(Recorded data)
▶
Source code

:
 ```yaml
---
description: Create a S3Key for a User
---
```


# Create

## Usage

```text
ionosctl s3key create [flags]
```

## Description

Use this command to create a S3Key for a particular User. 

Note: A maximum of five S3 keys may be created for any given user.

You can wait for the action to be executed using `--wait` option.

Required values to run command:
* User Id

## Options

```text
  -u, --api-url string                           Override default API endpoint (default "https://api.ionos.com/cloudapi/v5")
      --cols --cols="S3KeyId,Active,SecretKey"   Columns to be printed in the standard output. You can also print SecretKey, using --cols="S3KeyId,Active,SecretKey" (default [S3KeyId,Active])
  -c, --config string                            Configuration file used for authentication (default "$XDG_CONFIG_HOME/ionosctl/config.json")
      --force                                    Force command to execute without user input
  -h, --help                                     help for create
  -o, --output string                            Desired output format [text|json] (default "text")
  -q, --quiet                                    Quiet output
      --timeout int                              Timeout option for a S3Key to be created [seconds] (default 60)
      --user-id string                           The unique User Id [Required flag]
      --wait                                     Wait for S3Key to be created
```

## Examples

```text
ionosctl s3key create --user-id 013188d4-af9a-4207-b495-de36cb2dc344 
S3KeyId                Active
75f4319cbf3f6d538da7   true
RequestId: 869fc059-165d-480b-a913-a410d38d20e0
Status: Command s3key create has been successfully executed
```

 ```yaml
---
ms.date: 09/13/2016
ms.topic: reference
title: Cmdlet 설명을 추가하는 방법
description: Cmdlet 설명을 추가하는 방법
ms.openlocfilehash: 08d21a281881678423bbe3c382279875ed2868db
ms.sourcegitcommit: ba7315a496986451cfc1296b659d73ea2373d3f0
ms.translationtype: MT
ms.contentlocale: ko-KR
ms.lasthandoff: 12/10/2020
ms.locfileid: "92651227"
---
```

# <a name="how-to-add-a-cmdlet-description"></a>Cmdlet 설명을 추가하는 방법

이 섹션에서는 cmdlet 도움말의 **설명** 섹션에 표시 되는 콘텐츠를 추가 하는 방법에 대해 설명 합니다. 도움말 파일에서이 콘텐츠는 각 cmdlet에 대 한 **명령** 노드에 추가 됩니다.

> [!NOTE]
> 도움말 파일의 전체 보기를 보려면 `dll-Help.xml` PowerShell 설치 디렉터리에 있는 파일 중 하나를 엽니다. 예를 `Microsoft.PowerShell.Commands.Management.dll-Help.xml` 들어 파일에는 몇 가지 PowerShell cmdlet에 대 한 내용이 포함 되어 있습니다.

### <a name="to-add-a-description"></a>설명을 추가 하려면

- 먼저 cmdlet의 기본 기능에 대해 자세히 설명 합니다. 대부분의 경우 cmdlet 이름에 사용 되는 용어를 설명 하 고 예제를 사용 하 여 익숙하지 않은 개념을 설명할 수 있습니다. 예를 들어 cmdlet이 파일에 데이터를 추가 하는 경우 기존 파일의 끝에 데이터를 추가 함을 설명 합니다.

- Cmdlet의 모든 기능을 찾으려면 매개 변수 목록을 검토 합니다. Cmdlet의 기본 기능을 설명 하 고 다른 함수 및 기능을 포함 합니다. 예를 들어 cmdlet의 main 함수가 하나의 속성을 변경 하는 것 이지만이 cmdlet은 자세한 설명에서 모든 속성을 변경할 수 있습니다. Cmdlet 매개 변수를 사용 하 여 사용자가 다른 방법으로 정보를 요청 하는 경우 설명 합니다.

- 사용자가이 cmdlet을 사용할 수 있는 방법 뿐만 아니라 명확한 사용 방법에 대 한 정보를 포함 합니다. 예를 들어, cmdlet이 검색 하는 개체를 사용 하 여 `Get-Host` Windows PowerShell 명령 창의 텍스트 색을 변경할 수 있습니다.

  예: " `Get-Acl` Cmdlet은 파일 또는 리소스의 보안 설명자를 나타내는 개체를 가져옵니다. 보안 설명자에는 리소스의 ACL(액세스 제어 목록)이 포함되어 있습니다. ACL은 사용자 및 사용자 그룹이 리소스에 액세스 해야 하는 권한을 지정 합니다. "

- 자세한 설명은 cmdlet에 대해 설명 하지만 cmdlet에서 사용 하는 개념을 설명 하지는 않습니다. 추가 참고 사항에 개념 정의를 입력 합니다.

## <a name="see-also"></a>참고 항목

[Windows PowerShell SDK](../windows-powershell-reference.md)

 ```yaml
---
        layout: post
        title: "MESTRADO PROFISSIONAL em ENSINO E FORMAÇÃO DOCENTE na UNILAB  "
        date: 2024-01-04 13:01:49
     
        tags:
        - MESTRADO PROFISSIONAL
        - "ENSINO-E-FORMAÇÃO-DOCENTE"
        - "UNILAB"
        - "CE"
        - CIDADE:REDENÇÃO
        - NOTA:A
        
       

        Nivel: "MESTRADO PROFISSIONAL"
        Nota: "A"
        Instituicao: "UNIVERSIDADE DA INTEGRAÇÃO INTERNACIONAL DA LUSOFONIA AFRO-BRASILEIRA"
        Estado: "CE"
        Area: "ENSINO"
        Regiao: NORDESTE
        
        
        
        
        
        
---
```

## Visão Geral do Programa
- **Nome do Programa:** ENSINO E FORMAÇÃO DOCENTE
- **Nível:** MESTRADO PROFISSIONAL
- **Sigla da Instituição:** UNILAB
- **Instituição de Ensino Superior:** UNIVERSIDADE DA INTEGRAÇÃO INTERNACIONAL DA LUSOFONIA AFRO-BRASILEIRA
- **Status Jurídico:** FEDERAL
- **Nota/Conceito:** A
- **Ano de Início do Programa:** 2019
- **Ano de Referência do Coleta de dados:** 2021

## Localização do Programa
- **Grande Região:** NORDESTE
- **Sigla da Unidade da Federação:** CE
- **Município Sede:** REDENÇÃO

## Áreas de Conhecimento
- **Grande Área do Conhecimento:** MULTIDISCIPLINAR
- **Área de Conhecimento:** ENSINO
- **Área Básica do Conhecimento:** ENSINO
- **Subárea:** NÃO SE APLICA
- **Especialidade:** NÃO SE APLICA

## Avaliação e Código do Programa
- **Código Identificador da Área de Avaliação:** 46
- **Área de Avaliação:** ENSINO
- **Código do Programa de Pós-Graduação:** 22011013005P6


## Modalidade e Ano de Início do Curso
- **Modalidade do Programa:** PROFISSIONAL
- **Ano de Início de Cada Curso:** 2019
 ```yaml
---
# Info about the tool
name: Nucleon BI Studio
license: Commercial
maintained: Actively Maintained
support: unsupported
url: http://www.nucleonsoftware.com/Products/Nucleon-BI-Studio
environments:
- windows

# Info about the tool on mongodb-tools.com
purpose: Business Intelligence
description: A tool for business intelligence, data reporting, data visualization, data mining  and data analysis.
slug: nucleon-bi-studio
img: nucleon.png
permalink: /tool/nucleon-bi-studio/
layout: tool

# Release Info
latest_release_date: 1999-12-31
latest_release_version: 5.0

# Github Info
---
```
◀
◆ **Task brief**: Write the data out again, verbatim.

◆ **Reply**:
Source code

:
 ```yaml
---
description: Create a S3Key for a User
---
```


# Create

## Usage

```text
ionosctl s3key create [flags]
```

## Description

Use this command to create a S3Key for a particular User. 

Note: A maximum of five S3 keys may be created for any given user.

You can wait for the action to be executed using `--wait` option.

Required values to run command:
* User Id

## Options

```text
  -u, --api-url string                           Override default API endpoint (default "https://api.ionos.com/cloudapi/v5")
      --cols --cols="S3KeyId,Active,SecretKey"   Columns to be printed in the standard output. You can also print SecretKey, using --cols="S3KeyId,Active,SecretKey" (default [S3KeyId,Active])
  -c, --config string                            Configuration file used for authentication (default "$XDG_CONFIG_HOME/ionosctl/config.json")
      --force                                    Force command to execute without user input
  -h, --help                                     help for create
  -o, --output string                            Desired output format [text|json] (default "text")
  -q, --quiet                                    Quiet output
      --timeout int                              Timeout option for a S3Key to be created [seconds] (default 60)
      --user-id string                           The unique User Id [Required flag]
      --wait                                     Wait for S3Key to be created
```

## Examples

```text
ionosctl s3key create --user-id 013188d4-af9a-4207-b495-de36cb2dc344 
S3KeyId                Active
75f4319cbf3f6d538da7   true
RequestId: 869fc059-165d-480b-a913-a410d38d20e0
Status: Command s3key create has been successfully executed
```

 ```yaml
---
ms.date: 09/13/2016
ms.topic: reference
title: Cmdlet 설명을 추가하는 방법
description: Cmdlet 설명을 추가하는 방법
ms.openlocfilehash: 08d21a281881678423bbe3c382279875ed2868db
ms.sourcegitcommit: ba7315a496986451cfc1296b659d73ea2373d3f0
ms.translationtype: MT
ms.contentlocale: ko-KR
ms.lasthandoff: 12/10/2020
ms.locfileid: "92651227"
---
```

# <a name="how-to-add-a-cmdlet-description"></a>Cmdlet 설명을 추가하는 방법

이 섹션에서는 cmdlet 도움말의 **설명** 섹션에 표시 되는 콘텐츠를 추가 하는 방법에 대해 설명 합니다. 도움말 파일에서이 콘텐츠는 각 cmdlet에 대 한 **명령** 노드에 추가 됩니다.

> [!NOTE]
> 도움말 파일의 전체 보기를 보려면 `dll-Help.xml` PowerShell 설치 디렉터리에 있는 파일 중 하나를 엽니다. 예를 `Microsoft.PowerShell.Commands.Management.dll-Help.xml` 들어 파일에는 몇 가지 PowerShell cmdlet에 대 한 내용이 포함 되어 있습니다.

### <a name="to-add-a-description"></a>설명을 추가 하려면

- 먼저 cmdlet의 기본 기능에 대해 자세히 설명 합니다. 대부분의 경우 cmdlet 이름에 사용 되는 용어를 설명 하 고 예제를 사용 하 여 익숙하지 않은 개념을 설명할 수 있습니다. 예를 들어 cmdlet이 파일에 데이터를 추가 하는 경우 기존 파일의 끝에 데이터를 추가 함을 설명 합니다.

- Cmdlet의 모든 기능을 찾으려면 매개 변수 목록을 검토 합니다. Cmdlet의 기본 기능을 설명 하 고 다른 함수 및 기능을 포함 합니다. 예를 들어 cmdlet의 main 함수가 하나의 속성을 변경 하는 것 이지만이 cmdlet은 자세한 설명에서 모든 속성을 변경할 수 있습니다. Cmdlet 매개 변수를 사용 하 여 사용자가 다른 방법으로 정보를 요청 하는 경우 설명 합니다.

- 사용자가이 cmdlet을 사용할 수 있는 방법 뿐만 아니라 명확한 사용 방법에 대 한 정보를 포함 합니다. 예를 들어, cmdlet이 검색 하는 개체를 사용 하 여 `Get-Host` Windows PowerShell 명령 창의 텍스트 색을 변경할 수 있습니다.

  예: " `Get-Acl` Cmdlet은 파일 또는 리소스의 보안 설명자를 나타내는 개체를 가져옵니다. 보안 설명자에는 리소스의 ACL(액세스 제어 목록)이 포함되어 있습니다. ACL은 사용자 및 사용자 그룹이 리소스에 액세스 해야 하는 권한을 지정 합니다. "

- 자세한 설명은 cmdlet에 대해 설명 하지만 cmdlet에서 사용 하는 개념을 설명 하지는 않습니다. 추가 참고 사항에 개념 정의를 입력 합니다.

## <a name="see-also"></a>참고 항목

[Windows PowerShell SDK](../windows-powershell-reference.md)

 ```yaml
---
        layout: post
        title: "MESTRADO PROFISSIONAL em ENSINO E FORMAÇÃO DOCENTE na UNILAB  "
        date: 2024-01-04 13:01:49
     
        tags:
        - MESTRADO PROFISSIONAL
        - "ENSINO-E-FORMAÇÃO-DOCENTE"
        - "UNILAB"
        - "CE"
        - CIDADE:REDENÇÃO
        - NOTA:A
        
       

        Nivel: "MESTRADO PROFISSIONAL"
        Nota: "A"
        Instituicao: "UNIVERSIDADE DA INTEGRAÇÃO INTERNACIONAL DA LUSOFONIA AFRO-BRASILEIRA"
        Estado: "CE"
        Area: "ENSINO"
        Regiao: NORDESTE
        
        
        
        
        
        
---
```

## Visão Geral do Programa
- **Nome do Programa:** ENSINO E FORMAÇÃO DOCENTE
- **Nível:** MESTRADO PROFISSIONAL
- **Sigla da Instituição:** UNILAB
- **Instituição de Ensino Superior:** UNIVERSIDADE DA INTEGRAÇÃO INTERNACIONAL DA LUSOFONIA AFRO-BRASILEIRA
- **Status Jurídico:** FEDERAL
- **Nota/Conceito:** A
- **Ano de Início do Programa:** 2019
- **Ano de Referência do Coleta de dados:** 2021

## Localização do Programa
- **Grande Região:** NORDESTE
- **Sigla da Unidade da Federação:** CE
- **Município Sede:** REDENÇÃO

## Áreas de Conhecimento
- **Grande Área do Conhecimento:** MULTIDISCIPLINAR
- **Área de Conhecimento:** ENSINO
- **Área Básica do Conhecimento:** ENSINO
- **Subárea:** NÃO SE APLICA
- **Especialidade:** NÃO SE APLICA

## Avaliação e Código do Programa
- **Código Identificador da Área de Avaliação:** 46
- **Área de Avaliação:** ENSINO
- **Código do Programa de Pós-Graduação:** 22011013005P6


## Modalidade e Ano de Início do Curso
- **Modalidade do Programa:** PROFISSIONAL
- **Ano de Início de Cada Curso:** 2019
 ```yaml
---
# Info about the tool
name: Nucleon BI Studio
license: Commercial
maintained: Actively Maintained
support: unsupported
url: http://www.nucleonsoftware.com/Products/Nucleon-BI-Studio
environments:
- windows

# Info about the tool on mongodb-tools.com
purpose: Business Intelligence
description: A tool for business intelligence, data reporting, data visualization, data mining  and data analysis.
slug: nucleon-bi-studio
img: nucleon.png
permalink: /tool/nucleon-bi-studio/
layout: tool

# Release Info
latest_release_date: 1999-12-31
latest_release_version: 5.0

# Github Info
---
```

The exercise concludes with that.